Recently, the Austrian Complexity Science Institute (CSH) evaluated the historical knowledge of three top large-scale language models (LLMs), GPT-4, Llama and Gemini, and the results were surprising. The research team used a benchmark testing tool called "Hist-LLM" to test the model's accuracy in answering historical questions based on the Seshat global historical database. The research results have been announced at the NeurIPS Artificial Intelligence Conference, and the results have triggered people's deep thinking on the application capabilities of LLMs in complex fields.

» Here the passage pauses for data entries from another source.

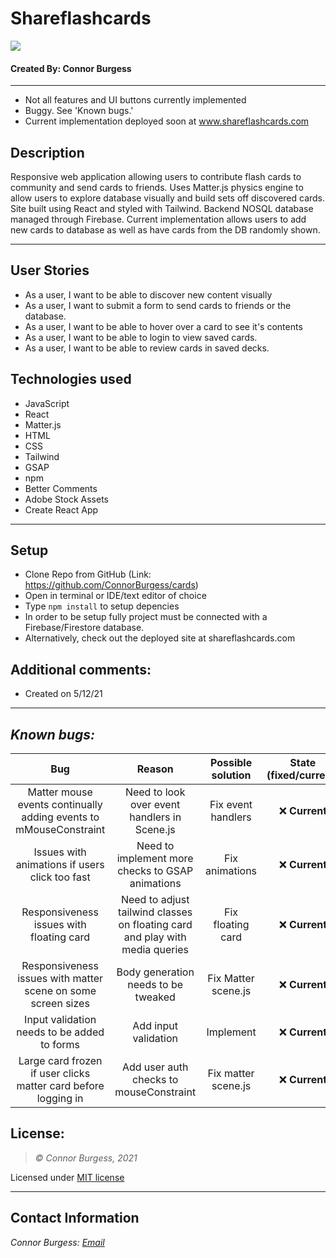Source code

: # Shareflashcards
<img src="./src/img/preview.gif"> </br>
#### Created By: Connor Burgess 
* * *
* Not all features and UI buttons currently implemented
* Buggy. See 'Known bugs.'
* Current implementation deployed soon at www.shareflashcards.com
## Description  
Responsive web application allowing users to contribute flash cards to community and send cards to friends. Uses Matter.js physics engine to allow users to explore database visually and build sets off discovered cards. Site built using React and styled with Tailwind. Backend NOSQL database managed through Firebase. Current implementation allows users to add new cards to database as well as have cards from the DB randomly shown.
* * *

## User Stories
* As a user, I want to be able to discover new content visually
* As a user, I want to submit a form to send cards to friends or the database.
* As a user, I want to be able to hover over a card to see it's contents
* As a user, I want to be able to login to view saved cards.
* As a user, I want to be able to review cards in saved decks.

## Technologies used
* JavaScript
* React
* Matter.js
* HTML
* CSS
* Tailwind
* GSAP
* npm
* Better Comments
* Adobe Stock Assets
* Create React App

* * *
## Setup
* Clone Repo from GitHub (Link: https://github.com/ConnorBurgess/cards)
* Open in terminal or IDE/text editor of choice
* Type `npm install` to setup depencies
* In order to be setup fully project must be connected with a Firebase/Firestore database.
* Alternatively, check out the deployed site at shareflashcards.com
## Additional comments:
* Created on 5/12/21  
* * *

## *Known bugs:*
| Bug | Reason | Possible solution  | State (fixed/current)|
| :-------------: |  :------------: | :-------------: |:-------------: |
| Matter mouse events continually adding events to mMouseConstraint | Need to look over event handlers in Scene.js | Fix event handlers | ❌  **Current**|
| Issues with animations if users click too fast | Need to implement more checks to GSAP animations | Fix animations | ❌  **Current**|
| Responsiveness issues with floating card | Need to adjust tailwind classes on floating card and play with media queries | Fix floating card | ❌  **Current**|
| Responsiveness issues with matter scene on some screen sizes | Body generation needs to be tweaked | Fix Matter scene.js | ❌  **Current**|
| Input validation needs to be added to forms | Add input validation | Implement | ❌  **Current**|
| Large card frozen if user clicks matter card before logging in | Add user auth checks to mouseConstraint | Fix matter scene.js | ❌  **Current**|


## License:
> *&copy; Connor Burgess, 2021*

Licensed under [MIT license](https://mit-license.org/)

* * *

## Contact Information
_Connor Burgess: [Email](connorburgesscodes@gmail.com)_
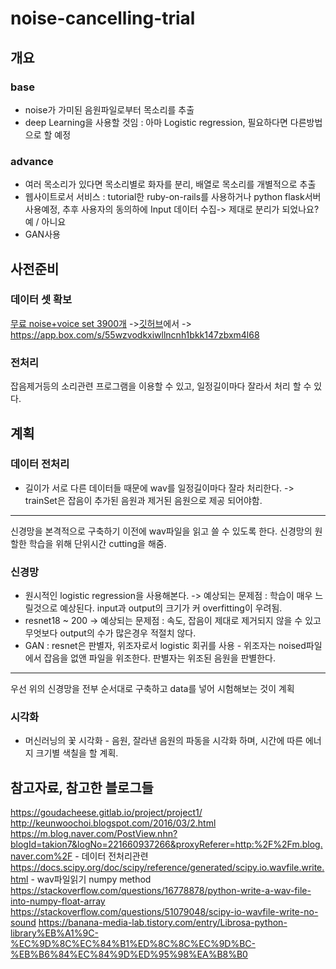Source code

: # noise-cancelling-trial

## 개요
  ### base
  
  - noise가 가미된 음원파일로부터 목소리를 추출
  - deep Learning을 사용할 것임 : 아마 Logistic regression, 필요하다면 다른방법으로 할 예정
  
  
  ### advance
  
  - 여러 목소리가 있다면 목소리별로 화자를 분리, 배열로 목소리를 개별적으로 추출
  - 웹사이트로서 서비스 : tutorial한 ruby-on-rails를 사용하거나 python flask서버 사용예정, 추후 사용자의 동의하에 Input 데이터 수집-> 제대로 분리가 되었나요? 예 / 아니요
  - GAN사용
  
## 사전준비
  ### 데이터 셋 확보
  [무료 noise+voice set 3900개](https://iqtlabs.github.io/voices/) ->[깃허브](https://github.com/Lab41/VOiCES-subset)에서 -> https://app.box.com/s/55wzvodkxiwllncnh1bkk147zbxm4l68
  
  ### 전처리
  잡음제거등의 소리관련 프로그램을 이용할 수 있고, 일정길이마다 잘라서 처리 할 수 있다.

## 계획
  ### 데이터 전처리
  - 길이가 서로 다른 데이터들 때문에 wav를 일정길이마다 잘라 처리한다. -> trainSet은 잡음이 추가된 음원과 제거된 음원으로 제공 되어야함.
  
  ----
  신경망을 본격적으로 구축하기 이전에 wav파일을 읽고 쓸 수 있도록 한다. 신경망의 원할한 학습을 위해 단위시간 cutting을 해줌.
  
  ### 신경망
  - 원시적인 logistic regression을 사용해본다. -> 예상되는 문제점 : 학습이 매우 느릴것으로 예상된다. input과 output의 크기가 커 overfitting이 우려됨.
  - resnet18 ~ 200 -> 예상되는 문제점 : 속도, 잡음이 제대로 제거되지 않을 수 있고 무엇보다 output의 수가 많은경우 적절치 않다.
  - GAN : resnet은 판별자, 위조자로서 logistic 회귀를 사용 - 위조자는 noised파일에서 잡음을 없앤 파일을 위조한다. 판별자는 위조된 음원을 판별한다.
  
  ----
  우선 위의 신경망을 전부 순서대로 구축하고 data를 넣어 시험해보는 것이 계획
  
  ### 시각화
  - 머신러닝의 꽃 시각화 - 음원, 잘라낸 음원의 파동을 시각화 하며, 시간에 따른 에너지 크기별 색칠을 할 계획. 
  
## 참고자료, 참고한 블로그들
https://goudacheese.gitlab.io/project/project1/
http://keunwoochoi.blogspot.com/2016/03/2.html
https://m.blog.naver.com/PostView.nhn?blogId=takion7&logNo=221660937266&proxyReferer=http:%2F%2Fm.blog.naver.com%2F - 데이터 전처리관련
https://docs.scipy.org/doc/scipy/reference/generated/scipy.io.wavfile.write.html - wav파일읽기 numpy method
https://stackoverflow.com/questions/16778878/python-write-a-wav-file-into-numpy-float-array
https://stackoverflow.com/questions/51079048/scipy-io-wavfile-write-no-sound
https://banana-media-lab.tistory.com/entry/Librosa-python-library%EB%A1%9C-%EC%9D%8C%EC%84%B1%ED%8C%8C%EC%9D%BC-%EB%B6%84%EC%84%9D%ED%95%98%EA%B8%B0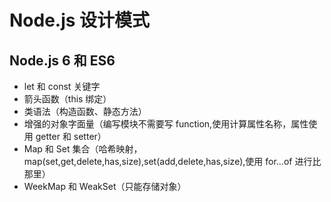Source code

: # Node.js 设计模式

## Node.js 6 和 ES6

- let 和 const 关键字
- 箭头函数（this 绑定）
- 类语法（构造函数、静态方法）
- 增强的对象字面量（编写模块不需要写 function,使用计算属性名称，属性使用 getter 和 setter）
- Map 和 Set 集合（哈希映射，map(set,get,delete,has,size),set(add,delete,has,size),使用 for...of 进行比那里）
- WeekMap 和 WeakSet（只能存储对象）
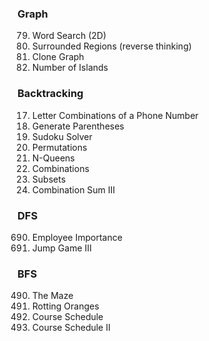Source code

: ### Graph
79. Word Search (2D)
130. Surrounded Regions  (reverse thinking)
133. Clone Graph
200. Number of Islands


### Backtracking
17. Letter Combinations of a Phone Number
22. Generate Parentheses
37. Sudoku Solver
46. Permutations
51. N-Queens
77. Combinations
78. Subsets
216. Combination Sum III


### DFS
690. Employee Importance
1306. Jump Game III


### BFS
490. The Maze
994. Rotting Oranges
207. Course Schedule
210. Course Schedule II

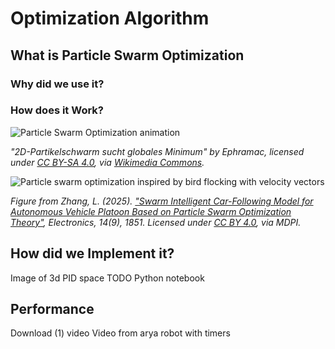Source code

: # Optimization Algorithm


## What is Particle Swarm Optimization


### Why did we use it?



### How does it Work?

![Particle Swarm Optimization animation](https://upload.wikimedia.org/wikipedia/commons/e/ec/ParticleSwarmArrowsAnimation.gif)

*"2D-Partikelschwarm sucht globales Minimum" by Ephramac, licensed under [CC BY-SA 4.0](https://creativecommons.org/licenses/by-sa/4.0/), via [Wikimedia Commons](https://commons.wikimedia.org/wiki/File:ParticleSwarmArrowsAnimation.gif).*



![Particle swarm optimization inspired by bird flocking with velocity vectors](https://www.mdpi.com/electronics/electronics-14-01851/article_deploy/html/images/electronics-14-01851-g001.png)

*Figure from Zhang, L. (2025). ["Swarm Intelligent Car-Following Model for Autonomous Vehicle Platoon Based on Particle Swarm Optimization Theory"](https://doi.org/10.3390/electronics14091851),* *Electronics, 14(9), 1851. Licensed under [CC BY 4.0](https://creativecommons.org/licenses/by/4.0/), via MDPI.*



## How did we Implement it?

Image of 3d PID space TODO Python notebook

## Performance

Download (1) video
Video from arya robot with timers
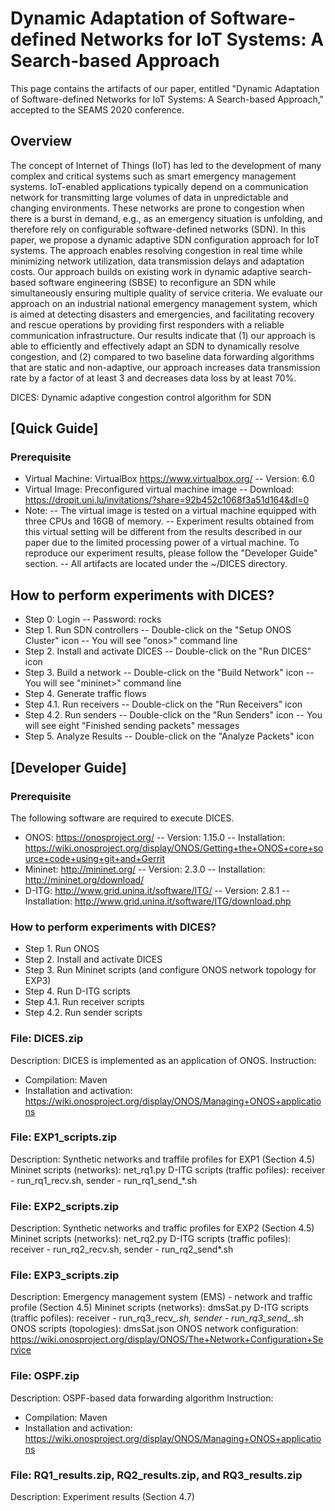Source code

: # Dynamic Adaptation of Software-defined Networks for IoT Systems: A Search-based Approach  

This page contains the artifacts of our paper, entitled "Dynamic Adaptation of Software-defined Networks for IoT Systems: A Search-based Approach," accepted to the SEAMS 2020 conference.

## Overview

The concept of Internet of Things (IoT) has led to the development of many complex and critical systems such as smart emergency management systems. IoT-enabled applications typically depend on a communication network for transmitting large volumes of data in unpredictable and changing environments. These networks are prone to congestion when there is a burst in demand, e.g., as an emergency situation is unfolding, and therefore rely on configurable software-defined networks (SDN). In this paper, we propose a dynamic adaptive SDN configuration approach for IoT systems. The approach enables resolving congestion in real time while minimizing network utilization, data transmission delays and adaptation costs. Our approach builds on existing work in dynamic adaptive search-based software engineering (SBSE) to reconfigure an SDN while simultaneously ensuring multiple quality of service criteria. We evaluate our approach on an industrial national emergency management system, which is aimed at detecting disasters and emergencies, and facilitating recovery and rescue operations by providing first responders with a reliable communication infrastructure. Our results indicate that (1) our approach is able to efficiently and effectively adapt an SDN to dynamically resolve congestion, and (2) compared to two baseline data forwarding algorithms that are static and non-adaptive, our approach increases data transmission rate by a factor of at least 3 and decreases data loss by at least 70%.

DICES: Dynamic adaptive congestion control algorithm for SDN

## [Quick Guide]

### Prerequisite
- Virtual Machine: VirtualBox https://www.virtualbox.org/
-- Version: 6.0
- Virtual Image: Preconfigured virtual machine image
-- Download: https://dropit.uni.lu/invitations/?share=92b452c1068f3a51d164&dl=0
- Note:
-- The virtual image is tested on a virtual machine equipped with three CPUs and 16GB of memory.
-- Experiment results obtained from this virtual setting will be different from the results described in our paper due to the limited processing power of a virtual machine. To reproduce our experiment results, please follow the "Developer Guide" section.
-- All artifacts are located under the ~/DICES directory.

## How to perform experiments with DICES?
- Step 0: Login
-- Password: rocks  
- Step 1. Run SDN controllers
-- Double-click on the "Setup ONOS Cluster" icon
-- You will see "onos>" command line
- Step 2. Install and activate DICES
-- Double-click on the "Run DICES" icon
- Step 3. Build a network
-- Double-click on the "Build Network" icon
-- You will see "mininet>" command line
- Step 4. Generate traffic flows
- Step 4.1. Run receivers
-- Double-click on the "Run Receivers" icon
- Step 4.2. Run senders
-- Double-click on the "Run Senders" icon
-- You will see eight "Finished sending packets" messages
- Step 5. Analyze Results
-- Double-click on the "Analyze Packets" icon


## [Developer Guide]

### Prerequisite
The following software are required to execute DICES.
- ONOS: https://onosproject.org/
-- Version: 1.15.0
-- Installation: https://wiki.onosproject.org/display/ONOS/Getting+the+ONOS+core+source+code+using+git+and+Gerrit
- Mininet: http://mininet.org/
-- Version: 2.3.0
-- Installation: http://mininet.org/download/
- D-ITG: http://www.grid.unina.it/software/ITG/
-- Version: 2.8.1
-- Installation: http://www.grid.unina.it/software/ITG/download.php

### How to perform experiments with DICES?
- Step 1. Run ONOS
- Step 2. Install and activate DICES
- Step 3. Run Mininet scripts (and configure ONOS network topology for EXP3)
- Step 4. Run D-ITG scripts
- Step 4.1. Run receiver scripts
- Step 4.2. Run sender scripts

### File: DICES.zip
Description: DICES is implemented as an application of ONOS.
Instruction:
- Compilation: Maven
- Installation and activation: https://wiki.onosproject.org/display/ONOS/Managing+ONOS+applications

### File: EXP1_scripts.zip
Description: Synthetic networks and traffile profiles for EXP1 (Section 4.5)
Mininet scripts (networks): net_rq1.py
D-ITG scripts (traffic pofiles): receiver - run_rq1_recv.sh, sender - run_rq1_send_*.sh

### File: EXP2_scripts.zip
Description: Synthetic networks and traffic profiles for EXP2 (Section 4.5)
Mininet scripts (networks): net_rq2.py
D-ITG scripts (traffic pofiles): receiver - run_rq2_recv.sh, sender - run_rq2_send*.sh

### File: EXP3_scripts.zip
Description: Emergency management system (EMS) - network and traffic profile (Section 4.5)
Mininet scripts (networks): dmsSat.py
D-ITG scripts (traffic pofiles): receiver - run_rq3_recv_*.sh, sender - run_rq3_send_*.sh
ONOS scripts (topologies): dmsSat.json
ONOS network configuration: https://wiki.onosproject.org/display/ONOS/The+Network+Configuration+Service

### File: OSPF.zip
Description: OSPF-based data forwarding algorithm
Instruction:
- Compilation: Maven
- Installation and activation: https://wiki.onosproject.org/display/ONOS/Managing+ONOS+applications

### File: RQ1_results.zip, RQ2_results.zip, and RQ3_results.zip
Description: Experiment results (Section 4.7)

In order to evaluate the performance of these models on historical knowledge, the researchers developed a benchmark tool called "Hist-LLM". This tool is based on the Seshat global historical database and is designed to verify the accuracy of AI answers to historical questions. The research results were announced at the well-known artificial intelligence conference NeurIPS. The data showed that the accuracy of the best-performing GPT-4Turbo was only 46%. This result shows that the performance is only slightly better than random guessing.
Maria del Rio-Chanona, associate professor of computer science at University College London, said: "While large language models are impressive, their depth of understanding for high-level historical knowledge falls short. They are good at handling simple facts, but struggle with more complex ones. For example, when asked whether scale armor existed in ancient Egypt at a specific time, GPT-4Turbo incorrectly answered "yes," when in fact this technology did not appear until 1,500 years ago. In addition, when researchers asked whether ancient Egypt had a professional standing army, GPT-4 also incorrectly answered "yes" when the actual answer was no.
The study also revealed that the model performed poorly in certain regions, such as sub-Saharan Africa, suggesting that its training data may be biased. Study leader Peter Turchin pointed out that these results reflect that in some areas, LLMs are still unable to replace humans.
Highlight:
- GPT-4Turbo performed poorly on the advanced history exam with an accuracy of only 46%.
- Research shows that large language models are still insufficient in understanding complex historical knowledge.
- The research team hopes to improve the model's application potential in historical research by improving testing tools.
The results of this study remind us that although large-scale language models have made significant progress in many aspects, they still have limitations when dealing with complex problems that require deep understanding and meticulous analysis. Future research needs to focus on how to improve the training data and algorithms of the model to enhance its application capabilities in various fields and ultimately achieve true general artificial intelligence.